Jaime Weinman, writing for the Canadian magazine Maclean's, notes the rise of Gustav Mahler as the touchstone composer for conductors on the make. The mettle of maestros used to be measured by their interpretations of Beethoven; now it's their Mahler, and the trend is accelerating thanks to the back-to-back Mahler anniversaries (this year's 150th of his birth, next year's 100th of his death):

http://www2.macleans.ca/2010/05/18/move-over-mozart/

Actually, the Mahler-as-touchstone trend has been building for a couple of generations. Leonard Bernstein, Bernard Haitink, Klaus Tennstedt and Giuseppe Sinopoli secured their international reputations with concert performances and recordings of Mahler; so, more recently, have Simon Rattle, Riccardo Chailly and Michael Tilson Thomas.

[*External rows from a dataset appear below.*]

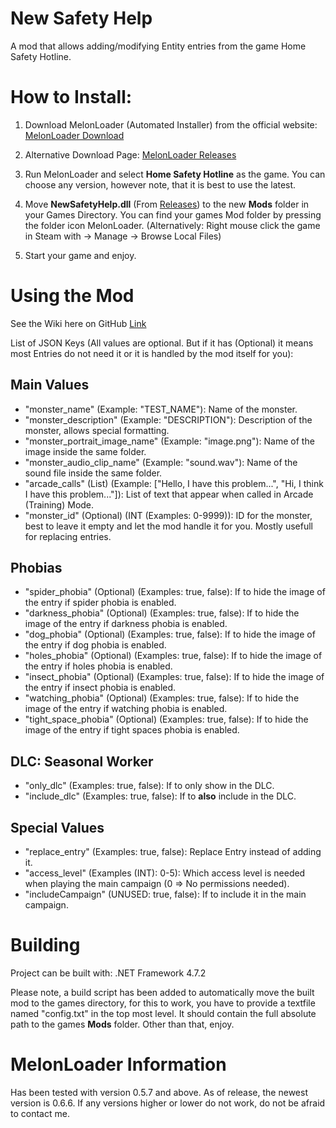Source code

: ﻿# New Safety Help

A mod that allows adding/modifying Entity entries from the game Home Safety Hotline.

# How to Install:
1. Download MelonLoader (Automated Installer) from the official website: [MelonLoader Download](https://melonwiki.xyz/#/?id=requirements)

2. Alternative Download Page: ﻿[MelonLoader Releases](https://github.com/LavaGang/MelonLoader/releases/)

3. Run MelonLoader and select **Home Safety Hotline** as the game. You can choose any version, however note, that it is best to use the latest.

4. Move **NewSafetyHelp.dll** (From ﻿[Releases](https://github.com/Gasterbuzzer/NewSafetyHelp/releases)) to the new **Mods** folder in your Games Directory. You can find your games Mod folder by pressing the folder icon MelonLoader.
(Alternatively: Right mouse click the game in Steam with → Manage → Browse Local Files)

6. Start your game and enjoy.

# Using the Mod
See the Wiki here on GitHub [Link](https://github.com/404)

List of JSON Keys (All values are optional. But if it has (Optional) it means most Entries do not need it or it is handled by the mod itself for you):

## Main Values
 - "monster_name" (Example: "TEST_NAME"): Name of the monster.
 - "monster_description" (Example: "DESCRIPTION"): Description of the monster, allows special formatting.
 - "monster_portrait_image_name" (Example: "image.png"): Name of the image inside the same folder.
 - "monster_audio_clip_name" (Example: "sound.wav"): Name of the sound file inside the same folder.
 - "arcade_calls" (List) (Example: ["Hello, I have this problem...", "Hi, I think I have this problem..."]): List of text that appear when called in Arcade (Training) Mode.
 - "monster_id" (Optional) (INT (Examples: 0-9999)): ID for the monster, best to leave it empty and let the mod handle it for you. Mostly usefull for replacing entries.

## Phobias
 - "spider_phobia" (Optional) (Examples: true, false): If to hide the image of the entry if spider phobia is enabled.
 - "darkness_phobia" (Optional) (Examples: true, false): If to hide the image of the entry if darkness phobia is enabled.
 - "dog_phobia" (Optional) (Examples: true, false): If to hide the image of the entry if dog phobia is enabled.
 - "holes_phobia" (Optional) (Examples: true, false): If to hide the image of the entry if holes phobia is enabled.
 - "insect_phobia" (Optional) (Examples: true, false): If to hide the image of the entry if insect phobia is enabled.
 - "watching_phobia" (Optional) (Examples: true, false): If to hide the image of the entry if watching phobia is enabled.
 - "tight_space_phobia" (Optional) (Examples: true, false): If to hide the image of the entry if tight spaces phobia is enabled.

## DLC: Seasonal Worker
 - "only_dlc" (Examples: true, false): If to only show in the DLC.
 - "include_dlc" (Examples: true, false): If to **also** include in the DLC.

## Special Values
 - "replace_entry" (Examples: true, false): Replace Entry instead of adding it.
 - "access_level" (Examples (INT): 0-5): Which access level is needed when playing the main campaign (0 => No permissions needed).
 - "includeCampaign" (UNUSED: true, false): If to include it in the main campaign.

# Building
Project can be built with: .NET Framework 4.7.2

Please note, a build script has been added to automatically move the built mod to the games directory, for this to work, you have to provide a textfile named "config.txt" in the top most level. 
It should contain the full absolute path to the games **Mods** folder.
Other than that, enjoy.

# MelonLoader Information
Has been tested with version 0.5.7 and above. As of release, the newest version is 0.6.6. If any versions higher or lower do not work, do not be afraid to contact me.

Jacques Houtmann, the former Richmond Symphony music director, measures a conductor's grasp of large-scale late-romantic Austro-German repertory not in Mahler but in Bruckner. Making a coherent whole out of Bruckner's elemental motifs, abrupt transitions and pregnant silences "is very difficult," Houtmann observes. "Mahler is big and long, but [interpretively] is much easier."